Supervisord is installed as part of the standard SFM installation; it is one of SFM's ubuntu package dependencies. However, it must be configured in order to use filterstreams.

Configuring the supervisor process

To configure supervisord for SFM:

Edit /etc/supervisor/supervisord.conf:

In the [unix_http_server] section, add chown=www-data:www-data so that the socket file will be created with www-data as the owner (apache runs as the www-data user)
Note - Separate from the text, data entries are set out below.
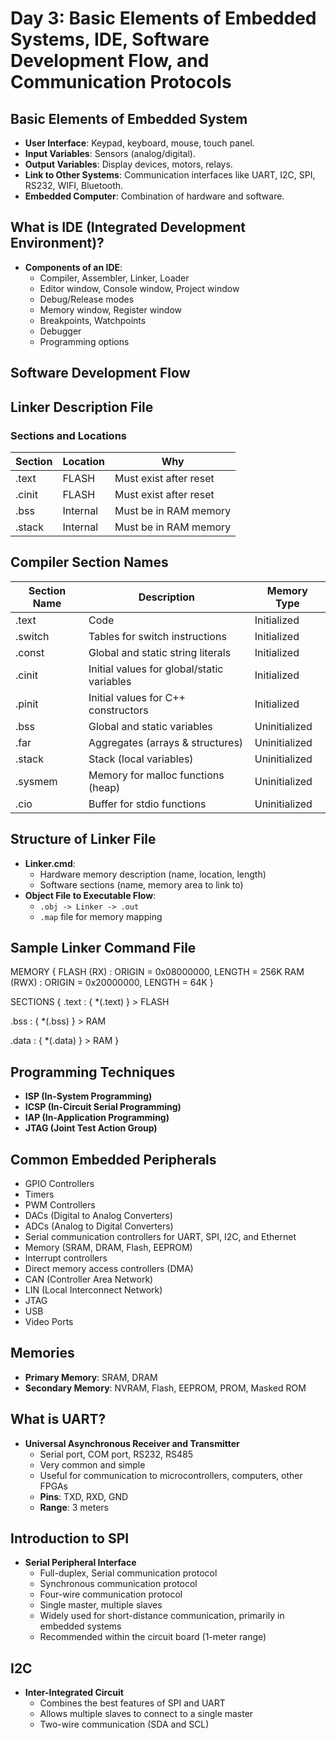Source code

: # Day 3: Basic Elements of Embedded Systems, IDE, Software Development Flow, and Communication Protocols

## Basic Elements of Embedded System
- **User Interface**: Keypad, keyboard, mouse, touch panel.
- **Input Variables**: Sensors (analog/digital).
- **Output Variables**: Display devices, motors, relays.
- **Link to Other Systems**: Communication interfaces like UART, I2C, SPI, RS232, WIFI, Bluetooth.
- **Embedded Computer**: Combination of hardware and software.

## What is IDE (Integrated Development Environment)?
- **Components of an IDE**:
  - Compiler, Assembler, Linker, Loader
  - Editor window, Console window, Project window
  - Debug/Release modes
  - Memory window, Register window
  - Breakpoints, Watchpoints
  - Debugger
  - Programming options

## Software Development Flow

## Linker Description File
### Sections and Locations
| Section | Location | Why |
|---------|----------|-----|
| .text   | FLASH    | Must exist after reset |
| .cinit  | FLASH    | Must exist after reset |
| .bss    | Internal | Must be in RAM memory |
| .stack  | Internal | Must be in RAM memory |

## Compiler Section Names
| Section Name | Description | Memory Type |
|--------------|-------------|-------------|
| .text        | Code        | Initialized  |
| .switch      | Tables for switch instructions | Initialized |
| .const       | Global and static string literals | Initialized |
| .cinit       | Initial values for global/static variables | Initialized |
| .pinit       | Initial values for C++ constructors | Initialized |
| .bss         | Global and static variables | Uninitialized |
| .far         | Aggregates (arrays & structures) | Uninitialized |
| .stack       | Stack (local variables) | Uninitialized |
| .sysmem      | Memory for malloc functions (heap) | Uninitialized |
| .cio         | Buffer for stdio functions | Uninitialized |

## Structure of Linker File
- **Linker.cmd**:
  - Hardware memory description (name, location, length)
  - Software sections (name, memory area to link to)
- **Object File to Executable Flow**:
  - `.obj -> Linker -> .out`
  - `.map` file for memory mapping

## Sample Linker Command File
MEMORY
{
FLASH (RX) : ORIGIN = 0x08000000, LENGTH = 256K
RAM (RWX) : ORIGIN = 0x20000000, LENGTH = 64K
}

SECTIONS
{
.text : {
*(.text)
} > FLASH

.bss : {
*(.bss)
} > RAM

.data : {
*(.data)
} > RAM
}

## Programming Techniques
- **ISP (In-System Programming)**
- **ICSP (In-Circuit Serial Programming)**
- **IAP (In-Application Programming)**
- **JTAG (Joint Test Action Group)**

## Common Embedded Peripherals
- GPIO Controllers
- Timers
- PWM Controllers
- DACs (Digital to Analog Converters)
- ADCs (Analog to Digital Converters)
- Serial communication controllers for UART, SPI, I2C, and Ethernet
- Memory (SRAM, DRAM, Flash, EEPROM)
- Interrupt controllers
- Direct memory access controllers (DMA)
- CAN (Controller Area Network)
- LIN (Local Interconnect Network)
- JTAG
- USB
- Video Ports

## Memories
- **Primary Memory**: SRAM, DRAM
- **Secondary Memory**: NVRAM, Flash, EEPROM, PROM, Masked ROM

## What is UART?
- **Universal Asynchronous Receiver and Transmitter**
  - Serial port, COM port, RS232, RS485
  - Very common and simple
  - Useful for communication to microcontrollers, computers, other FPGAs
  - **Pins**: TXD, RXD, GND
  - **Range**: 3 meters

## Introduction to SPI
- **Serial Peripheral Interface**
  - Full-duplex, Serial communication protocol
  - Synchronous communication protocol
  - Four-wire communication protocol
  - Single master, multiple slaves
  - Widely used for short-distance communication, primarily in embedded systems
  - Recommended within the circuit board (1-meter range)

## I2C
- **Inter-Integrated Circuit**
  - Combines the best features of SPI and UART
  - Allows multiple slaves to connect to a single master
  - Two-wire communication (SDA and SCL)
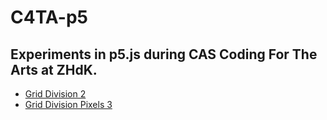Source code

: # C4TA-p5

## Experiments in p5.js during CAS Coding For The Arts at ZHdK.

- [Grid Division 2](https://dersenn.github.io/C4TA-p5/211011-Grid-Division-2/)
- [Grid Division Pixels 3](https://dersenn.github.io/C4TA-p5/211011-Grid-Division-Pixels-3/)
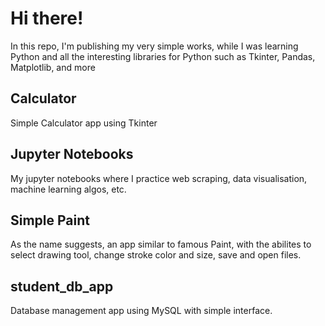 # Hi there!

In this repo, I'm publishing my very simple works, while I was learning Python and all the interesting libraries for Python such as Tkinter, Pandas, Matplotlib, and more

## Calculator
Simple Calculator app using Tkinter

## Jupyter Notebooks
My jupyter notebooks where I practice web scraping, data visualisation, machine learning algos, etc.

## Simple Paint
As the name suggests, an app similar to famous Paint, with the abilites to select drawing tool, change stroke color and size, save and open files. 

## student_db_app
Database management app using MySQL with simple interface.

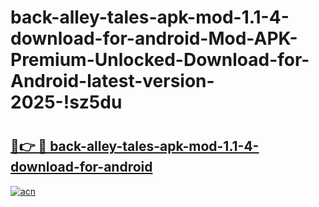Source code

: # back-alley-tales-apk-mod-1.1-4-download-for-android-Mod-APK-Premium-Unlocked-Download-for-Android-latest-version-2025-!sz5du

# <h2><a href="https://llgp7l.esa.edu.pl?title=back-alley-tales-apk-mod-1.1-4-download-for-android&ref=sz5du">🔗👉 🔴 back-alley-tales-apk-mod-1.1-4-download-for-android</a></h2>

[![acn](https://github.com/user-attachments/assets/0f9c940e-d8b0-45ae-aac7-cd30a18b3e1c)](https://llgp7l.esa.edu.pl?title=back-alley-tales-apk-mod-1.1-4-download-for-android&ref=sz5du)

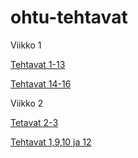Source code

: # ohtu-tehtavat

Viikko 1

[Tehtavat 1-13](https://github.com/K123AsJ0k1/ohtu-2021-viikko1)

[Tehtavat 14-16](https://github.com/K123AsJ0k1/ohtu-tehtavat/tree/main/viikko1)

Viikko 2 

[Tetavat 2-3](https://github.com/K123AsJ0k1/ohtu-2021-viikko1)

[Tehtavat 1,9,10 ja 12](https://github.com/K123AsJ0k1/ohtu-tehtavat/tree/main/viikko2)






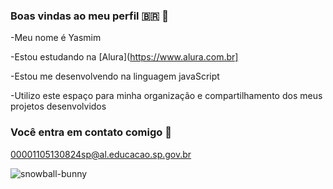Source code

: ### Boas vindas ao meu perfil 🇧🇷 💟

-Meu nome é Yasmim

-Estou estudando na [Alura](https://www.alura.com.br]

-Estou me desenvolvendo na linguagem javaScript

-Utilizo este espaço para minha organização e compartilhamento dos meus projetos desenvolvidos 

### Você entra em contato comigo 📧

00001105130824sp@al.educacao.sp.gov.br

![snowball-bunny](https://github.com/franciscao16/franciscao16/assets/170096702/d67e79b5-28c8-486b-ae37-a359361a93f8)

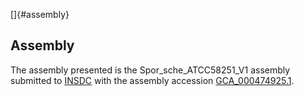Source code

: []{#assembly}

Assembly
--------

The assembly presented is the Spor\_sche\_ATCC58251\_V1 assembly
submitted to [INSDC](http://www.insdc.org) with the assembly accession
[GCA\_000474925.1](http://www.ebi.ac.uk/ena/data/view/GCA_000474925.1).
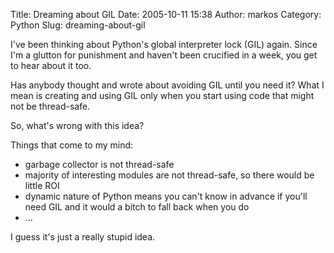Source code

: Title: Dreaming about GIL
Date: 2005-10-11 15:38
Author: markos
Category: Python
Slug: dreaming-about-gil

I've been thinking about Python's global interpreter lock (GIL) again.
Since I'm a glutton for punishment and haven't been crucified in a week,
you get to hear about it too.

Has anybody thought and wrote about avoiding GIL until you need it? What
I mean is creating and using GIL only when you start using code that
might not be thread-safe.

So, what's wrong with this idea?

Things that come to my mind:

-   garbage collector is not thread-safe
-   majority of interesting modules are not thread-safe, so there would
    be little ROI
-   dynamic nature of Python means you can't know in advance if you'll
    need GIL and it would a bitch to fall back when you do
-   ...

I guess it's just a really stupid idea.


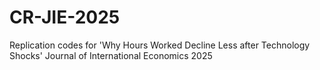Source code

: # CR-JIE-2025
Replication codes for 'Why Hours Worked Decline Less after Technology Shocks' Journal of International Economics 2025
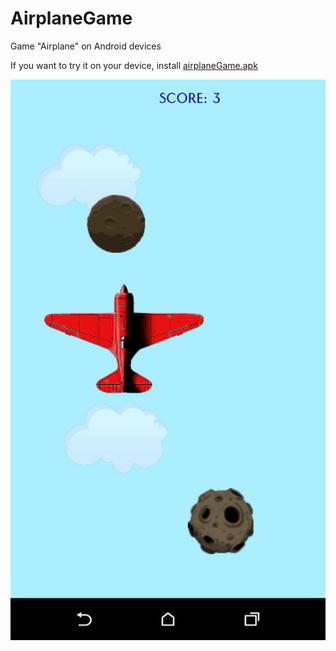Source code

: # AirplaneGame
Game "Airplane" on Android devices

If you want to try it on your device, install [airplaneGame.apk](https://github.com/TanyaOstrovskaya/AirplaneGame/tree/master/app/apk) 

![Main game view](https://github.com/TanyaOstrovskaya/AirplaneGame/blob/master/app/src/main/res/drawable/mainPanel.jpg)



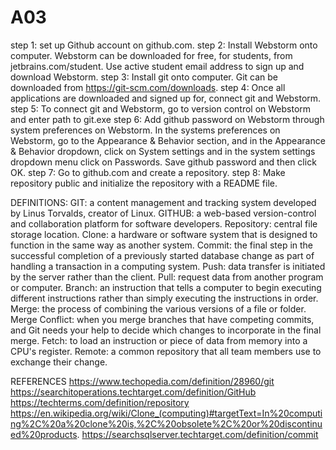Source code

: # A03
step 1: set up Github account on github.com.
step 2: Install Webstorm onto computer. Webstorm can be downloaded for free, for students, from jetbrains.com/student. Use active student email address to sign up and download Webstorm.
step 3: Install git onto computer. Git can be downloaded from https://git-scm.com/downloads.
step 4: Once all applications are downloaded and signed up for, connect git and Webstorm.
step 5: To connect git and Webstorm, go to version control on Webstorm and enter path to git.exe
step 6: Add github password on Webstorm through system preferences on Webstorm. In the systems preferences on Webstorm, go to the Appearance & Behavior section, and in the Appearance & Behavior dropdown, click on System settings and in the system settings dropdown menu click on Passwords. Save github password and then click OK.
step 7: Go to github.com and create a repository. 
step 8: Make repository public and initialize the repository with a README file.

DEFINITIONS:
GIT: a content management and tracking system developed by Linus Torvalds, creator of Linux.
GITHUB: a web-based version-control and collaboration platform for software developers.
Repository: central file storage location.
Clone: a hardware or software system that is designed to function in the same way as another system.
Commit: the final step in the successful completion of a previously started database change as part of handling a transaction in a computing system.
Push: data transfer is initiated by the server rather than the client.
Pull: request data from another program or computer.
Branch: an instruction that tells a computer to begin executing different instructions rather than simply executing the instructions in order.
Merge: the process of combining the various versions of a file or folder.
Merge Conflict: when you merge branches that have competing commits, and Git needs your help to decide which changes to incorporate in the final merge.
Fetch: to load an instruction or piece of data from memory into a CPU's register.
Remote: a common repository that all team members use to exchange their change.

REFERENCES
https://www.techopedia.com/definition/28960/git
https://searchitoperations.techtarget.com/definition/GitHub
https://techterms.com/definition/repository
https://en.wikipedia.org/wiki/Clone_(computing)#targetText=In%20computing%2C%20a%20clone%20is,%2C%20obsolete%2C%20or%20discontinued%20products.
https://searchsqlserver.techtarget.com/definition/commit
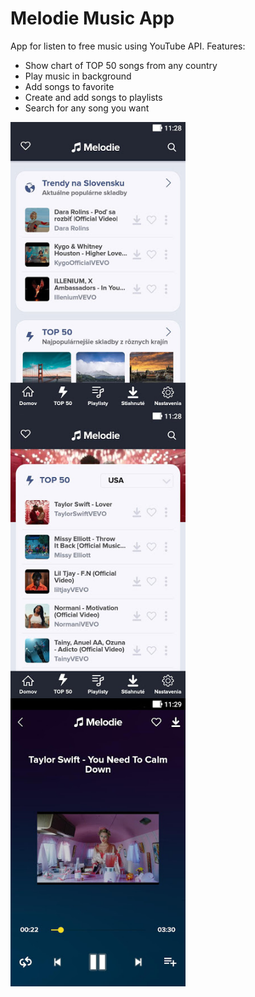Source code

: # Melodie Music App

App for listen to free music using YouTube API. Features:
<ul>
<li>Show chart of TOP 50 songs from any country</li>
<li>Play music in background</li>
<li>Add songs to favorite</li>
<li>Create and add songs to playlists</li>
<li>Search for any song you want</li>
</ul>

<div style="float:left;">
<img style="float:left;" alt="Screenshot from Melodie App" src="https://github.com/tomassilny/melodie-free-music-app/blob/master/app/src/main/res/drawable/screen1.jpg" width="280">
<img style="float:left;" alt="Screenshot from Melodie App" src="https://github.com/tomassilny/melodie-free-music-app/blob/master/app/src/main/res/drawable/screen2.jpg" width="280">
<img style="float:left;" alt="Screenshot from Melodie App" src="https://github.com/tomassilny/melodie-free-music-app/blob/master/app/src/main/res/drawable/screen3.jpg" width="280">
</div>
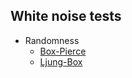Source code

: ## White noise tests

* Randomness
  * [Box-Pierce](./boxpierce.md)  
  * [Ljung-Box](./ljungbox.md)
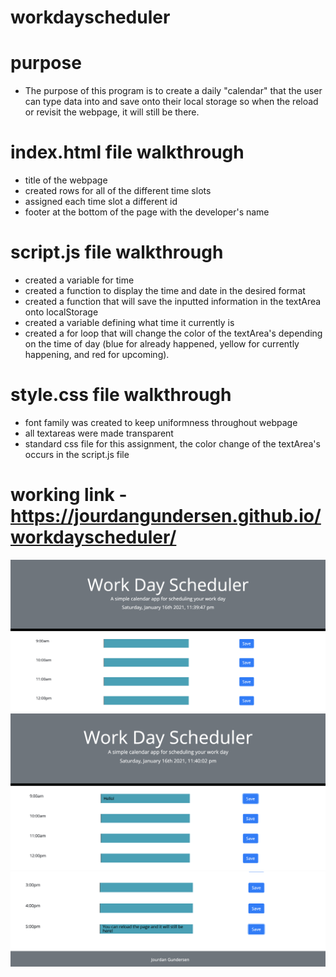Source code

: # workdayscheduler

# purpose
- The purpose of this program is to create a daily "calendar" that the user can type data into and save onto their local storage so when the reload or revisit the webpage, it will still be there.

# index.html file walkthrough
- title of the webpage
- created rows for all of the different time slots
- assigned each time slot a different id
- footer at the bottom of the page with the developer's name

# script.js file walkthrough
- created a variable for time
- created a function to display the time and date in the desired format
- created a function that will save the inputted information in the textArea onto localStorage
- created a variable defining what time it currently is
- created a for loop that will change the color of the textArea's depending on the time of day (blue for already happened, yellow for currently happening, and red for upcoming).

# style.css file walkthrough
- font family was created to keep uniformness throughout webpage
- all textareas were made transparent 
- standard css file for this assignment, the color change of the textArea's occurs in the script.js file

# working link - https://jourdangundersen.github.io/workdayscheduler/

![](assets/screenshot1.png)
![](assets/screenshot2.png)
![](assets/screenshot3.png)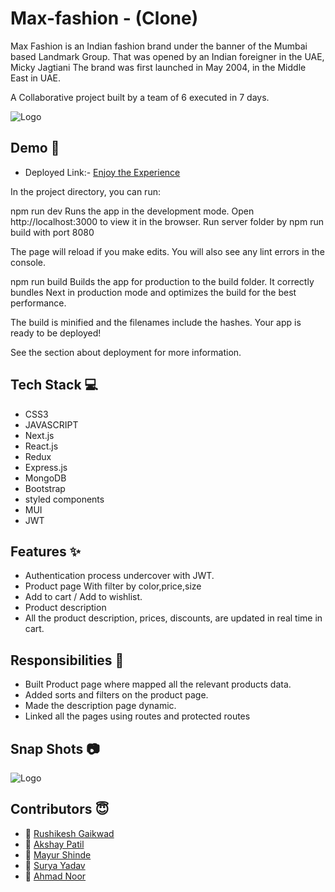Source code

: 
# Max-fashion - (Clone)

Max Fashion is an Indian fashion brand under the banner of the Mumbai based Landmark Group. That was opened by an Indian foreigner in the UAE, Micky Jagtiani The brand was first launched in May 2004, in the Middle East in UAE.

A Collaborative project built by a team of 6 executed in 7 days.


![Logo](https://camo.githubusercontent.com/2b20035ee109365616acb3876e329ef4a7a0ca5bb1fa565a7f2c1180c96bf832/68747470733a2f2f7777772e6c616e646d61726b67726f75702e636f6d2f696e742f73697465732f64656661756c742f66696c65732f4272616e642d6c6f676f2f4e65772532304d61782532304c6f676f2d253230456e67253230576974682532304f75746c696e655f312e706e67)


## Demo  🎥

- Deployed Link:- [Enjoy the Experience](https://clone-of-maxfashion-rushig777.vercel.app/)

In the project directory, you can run:

npm run dev
Runs the app in the development mode.
Open http://localhost:3000 to view it in the browser.
Run server folder by npm run build with port 8080

The page will reload if you make edits.
You will also see any lint errors in the console.

npm run build
Builds the app for production to the build folder.
It correctly bundles Next in production mode and optimizes the build for the best performance.

The build is minified and the filenames include the hashes.
Your app is ready to be deployed!

See the section about deployment for more information.

## Tech Stack 💻

- CSS3
- JAVASCRIPT
- Next.js
- React.js
- Redux
- Express.js
- MongoDB
- Bootstrap
- styled components
- MUI
- JWT

## Features ✨

- Authentication process undercover with JWT.
- Product page With filter by color,price,size
- Add to cart / Add to wishlist.
- Product description
- All the product description, prices, discounts, are updated in real time in cart.

## Responsibilities 💪

- Built Product page where mapped all the relevant products data.
- Added sorts and filters on the product page.
- Made the description page dynamic.
- Linked all the pages using routes and protected routes

## Snap Shots 📷


![Logo](https://i.ibb.co/MhHwrx1/max-fashion-one.png)


## Contributors  😇

- 👤 [Rushikesh Gaikwad](https://github.com/rushig777)
- 👤 [Akshay Patil](https://github.com/AkshayPatil96)
- 👤 [Mayur Shinde](https://github.com/mayur-ms-2310)
- 👤 [Surya Yadav](https://github.com/Surya737673)
- 👤 [Ahmad  Noor](https://github.com/Ahmad-ft-215)





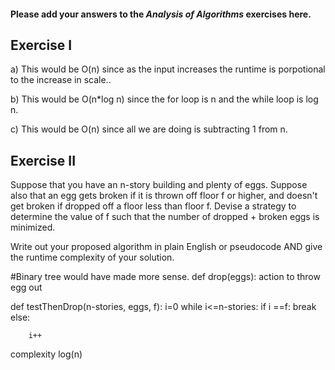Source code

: #### Please add your answers to the ***Analysis of  Algorithms*** exercises here.

## Exercise I

a) This would be O(n) since as the input increases the runtime is porpotional to the increase in scale..


b) This would be O(n*log n) since the for loop is n and the while loop is log n.


c) This would be O(n) since all we are doing is subtracting 1 from n.

## Exercise II
Suppose that you have an n-story building and plenty of eggs. Suppose also that an egg gets broken if it is thrown off floor f or higher, and doesn't get broken if dropped off a floor less than floor f. Devise a strategy to determine the value of f such that the number of dropped + broken eggs is minimized.

Write out your proposed algorithm in plain English or pseudocode AND give the runtime complexity of your solution.

#Binary tree would have made more sense.
def drop(eggs):
    action to throw egg out

def testThenDrop(n-stories, eggs, f):
    i=0
    while i<=n-stories:
        if i ==f:
            break
        else:
            <!-- drop(eggs) -->
            
        i++

complexity log(n)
In the [include] section (in a new instance of supervisor, this is usually at the bottom) add supervisor.d/*.conf to the space-separated list of files:

files = /etc/supervisor/conf.d/*.conf <PATH_TO_YOUR_SFM>/sfm/sfm/supervisor.d/*.conf

NOTE: If you wish to modify (add/enable/remove/disable) filterstreams when running the app with django "runserver" rather than apache, you will need to ensure that the supervisor socket file has 777 permissions. After the chown=www-data:www-data line in supervisord.conf, modify the default chmod=700 line to chmod=777.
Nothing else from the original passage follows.